Celebrating International Day of the Girl by Promoting Gender Equity in Childhood Education

 “Empowerment of and investment in girls are key in breaking the cycle of discrimination and violence and in promoting and protecting the full and effective enjoyment of their human rights” -United Nations Resolution 66/170

Just two years ago, the UN declared October 11 as the International Day of the Girl Child to raise awareness about all issues concerning gender inequality around the world. "This is a day when activist groups come together under the same goal to highlight, discuss, and take action to advance rights and opportunities for girls everywhere," said the official U.S. Web site created to promote this day.

What the Millennium Development Goals Achieved
One of the most important ways to uphold the rights of girls is to promote universal childhood education, an area where we saw some improvement between 1990 and 2015. According to Goal 2 of the Millennium Development Goals, the literacy rate has improved globally from 83 percent to 91 percent between 1990 and 2015, and the gap between women and men has narrowed.
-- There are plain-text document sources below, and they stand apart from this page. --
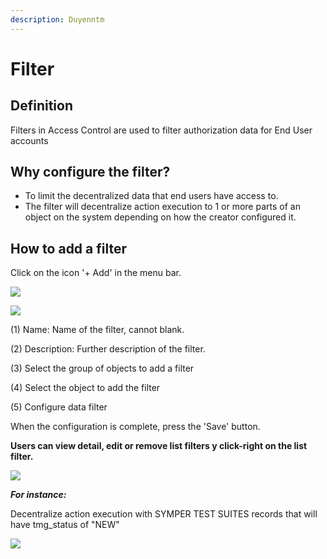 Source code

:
 ```yaml
---
description: Duyenntm
---
```


# Filter

## **Definition**

Filters in Access Control are used to filter authorization data for End User accounts

## Why configure the filter?

* To limit the decentralized data that end users have access to.
* The filter will decentralize action execution to 1 or more parts of an object on the system depending on how the creator configured it.

## How to add a filter

Click on the icon '+ Add' in the menu bar.

![](<../.gitbook/assets/Screen Shot 2022-02-21 at 15.00.51.png>)

![](<../.gitbook/assets/Screen Shot 2022-02-21 at 14.53.24.png>)

(1) Name: Name of the filter, cannot blank.

(2) Description: Further description of the filter.

(3) Select the group of objects to add a filter

(4) Select the object to add the filter

(5) Configure data filter

When the configuration is complete, press the 'Save' button.

**Users can view detail, edit or remove list filters y click-right on the list filter.**

![](<../.gitbook/assets/Screen Shot 2022-02-21 at 15.11.25.png>)

_**For instance:**_

Decentralize action execution with SYMPER TEST SUITES records that will have tmg\_status of "NEW"

![](<../.gitbook/assets/Screen Shot 2022-03-11 at 14.06.37.png>)
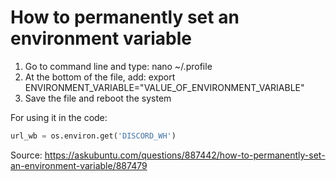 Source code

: # How to permanently set an environment variable

1. Go to command line and type: nano ~/.profile
2. At the bottom of the file, add: export ENVIRONMENT_VARIABLE="VALUE_OF_ENVIRONMENT_VARIABLE"
3. Save the file and reboot the system

For using it in the code:

```python
url_wb = os.environ.get('DISCORD_WH')
```

Source: https://askubuntu.com/questions/887442/how-to-permanently-set-an-environment-variable/887479
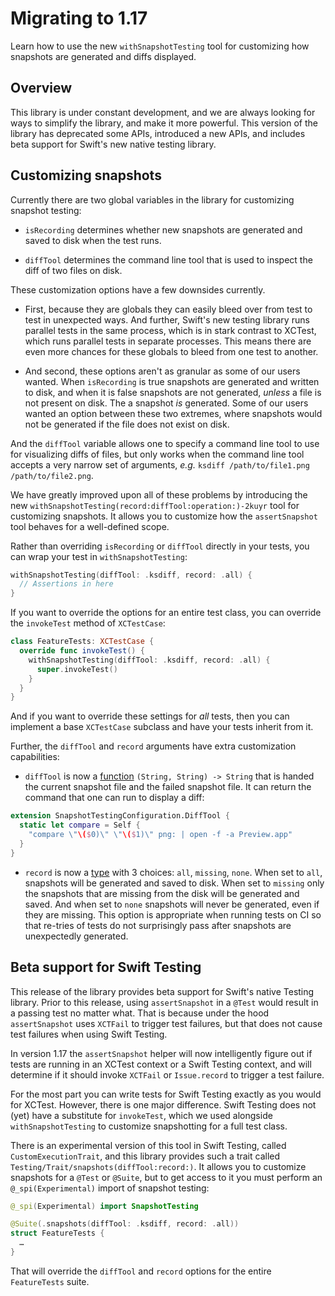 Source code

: # Migrating to 1.17

Learn how to use the new `withSnapshotTesting` tool for customizing how snapshots are generated and
diffs displayed.

## Overview

This library is under constant development, and we are always looking for ways to simplify the 
library, and make it more powerful. This version of the library has deprecated some APIs,
introduced a new APIs, and includes beta support for Swift's new native testing library.  

## Customizing snapshots

Currently there are two global variables in the library for customizing snapshot testing:

  * ``isRecording`` determines whether new snapshots are generated and saved to disk when the test
    runs.

  * ``diffTool`` determines the command line tool that is used to inspect the diff of two files on
    disk.

These customization options have a few downsides currently. 

  * First, because they are globals they can easily bleed over from test to test in unexpected ways.
    And further, Swift's new testing library runs parallel tests in the same process, which is in
    stark contrast to XCTest, which runs parallel tests in separate processes. This means there are
    even more chances for these globals to bleed from one test to another.

  * And second, these options aren't as granular as some of our users wanted. When ``isRecording``
    is true snapshots are generated and written to disk, and when it is false snapshots are not 
    generated, _unless_ a file is not present on disk. The a snapshot _is_ generated. Some of our
    users wanted an option between these two extremes, where snapshots would not be generated if the
    file does not exist on disk.

And the ``diffTool`` variable allows one to specify a command line tool to use for visualizing
diffs of files, but only works when the command line tool accepts a very narrow set of arguments, 
_e.g._ `ksdiff /path/to/file1.png /path/to/file2.png`.

We have greatly improved upon all of these problems by introducing the new 
``withSnapshotTesting(record:diffTool:operation:)-2kuyr`` tool for customizing snapshots. It 
allows you to customize how the `assertSnapshot` tool behaves for a well-defined scope.

Rather than overriding `isRecording` or `diffTool` directly in your tests, you can wrap your test in
`withSnapshotTesting`:

```swift
withSnapshotTesting(diffTool: .ksdiff, record: .all) {
  // Assertions in here
}
```

If you want to override the options for an entire test class, you can override the `invokeTest`
method of `XCTestCase`:

```swift
class FeatureTests: XCTestCase {
  override func invokeTest() {
    withSnapshotTesting(diffTool: .ksdiff, record: .all) {
      super.invokeTest()
    }
  }
}
```

And if you want to override these settings for _all_ tests, then you can implement a base
`XCTestCase` subclass and have your tests inherit from it.

Further, the `diffTool` and `record` arguments have extra customization capabilities:

  * `diffTool` is now a [function](<doc:SnapshotTestingConfiguration/DiffTool-swift.struct>) 
    `(String, String) -> String` that is handed the current snapshot file and the failed snapshot
    file. It can return the command that one can run to display a diff:

  ```swift
  extension SnapshotTestingConfiguration.DiffTool {
    static let compare = Self { 
      "compare \"\($0)\" \"\($1)\" png: | open -f -a Preview.app" 
    }
  }
  ```

  * `record` is now a [type](<doc:SnapshotTestingConfiguration/Record-swift.struct>) with 3
    choices: `all`, `missing`, `none`. When set to `all`, snapshots will be generated and saved to 
    disk. When set to `missing` only the snapshots that are missing from the disk will be generated
    and saved. And when set to `none` snapshots will never be generated, even if they are missing.
    This option is appropriate when running tests on CI so that re-tries of tests do not
    surprisingly pass after snapshots are unexpectedly generated.

## Beta support for Swift Testing

This release of the library provides beta support for Swift's native Testing library. Prior to this
release, using `assertSnapshot` in a `@Test` would result in a passing test no matter what. That is
because under the hood `assertSnapshot` uses `XCTFail` to trigger test failures, but that does not
cause test failures when using Swift Testing.

In version 1.17 the `assertSnapshot` helper will now intelligently figure out if tests are running
in an XCTest context or a Swift Testing context, and will determine if it should invoke `XCTFail` or
`Issue.record` to trigger a test failure.

For the most part you can write tests for Swift Testing exactly as you would for XCTest. However,
there is one major difference. Swift Testing does not (yet) have a substitute for `invokeTest`,
which we used alongside `withSnapshotTesting` to customize snapshotting for a full test class.

There is an experimental version of this tool in Swift Testing, called `CustomExecutionTrait`, and
this library provides such a trait called ``Testing/Trait/snapshots(diffTool:record:)``. It allows 
you to customize snapshots for a `@Test` or `@Suite`, but to get access to it you must perform an
`@_spi(Experimental)` import of snapshot testing:

```swift
@_spi(Experimental) import SnapshotTesting

@Suite(.snapshots(diffTool: .ksdiff, record: .all))
struct FeatureTests {
  …
}
```

That will override the `diffTool` and `record` options for the entire `FeatureTests` suite.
That is only modest progress, and significantly more remains to be done in the area of ensuring that all girls around the world are able to have access to primary and secondary education. Two big obstacles remain in the way: poverty and war/conflict. According to the MDGs, In the developing regions, children in the poorest households are four times as likely to be out of school as those in the richest households. In countries affected by conflict, the proportion of out-of-school children increased from 30 percent in 1999 to 36 percent in 2012.

A third obstacle is cultural attitudes.  One of the biggest promoters of universal childhood education is Malala Yousafza, who was shot and almost killed by Taliban militants in Pakistan on her way home from school. Yet,  her survival only made her a greater global advocate for universal education.

Following Through with the Global Goals for Sustainable Development
The Global Goals for Sustainable Development, which replaced the MDGs in 2015, continue to place a high priority on childhood education for all girls and boys around the world. Goal 4 (Quality Education) states some important targets to be achieved by 2030.
  • Ensure that all girls and boys complete free, equitable and quality primary and secondary education leading to relevant and Goal-4 effective learning outcomes
  • Ensure that all girls and boys have access to quality early childhood development, care and preprimary education so that they are ready for primary education
  • Eliminate gender disparities in education and ensure equal access to all levels of education and vocational training for the vulnerable, including persons with disabilities, indigenous peoples and children in vulnerable situations
CARE's Atlanta Celebration (Photo: Kristi York Wooten)
Beyond Education
While promoting education remains the most important way to uphold the rights of girls around the world, Goal 5 (Gender Equality) of the Global Goals also lists some important steps that individual countries and the global community must promote between now and 2015.
  • End all forms of discrimination against all women and girls everywhere
  • Eliminate all forms of violence against all women and girls in the public and private spheres, including trafficking and sexual and other types of exploitation
  • Eliminate all harmful practices, such as child, early and forced marriage and female genital mutilation.
CARE, Catholic Relief Services and other non-governmental organizations put together special activities to celebrate International Day of the Girl. CARE organized its big celebration in Atlanta, The CARE Walk for Lasting Change, on Saturday, October 10. The event began with musical entertainment and activities at the Outdoor Theater in Atlanta’s Historic Old 4th Ward Park, followed by a rally and a one-mile walk on the Atlanta Beltline Eastside Trail.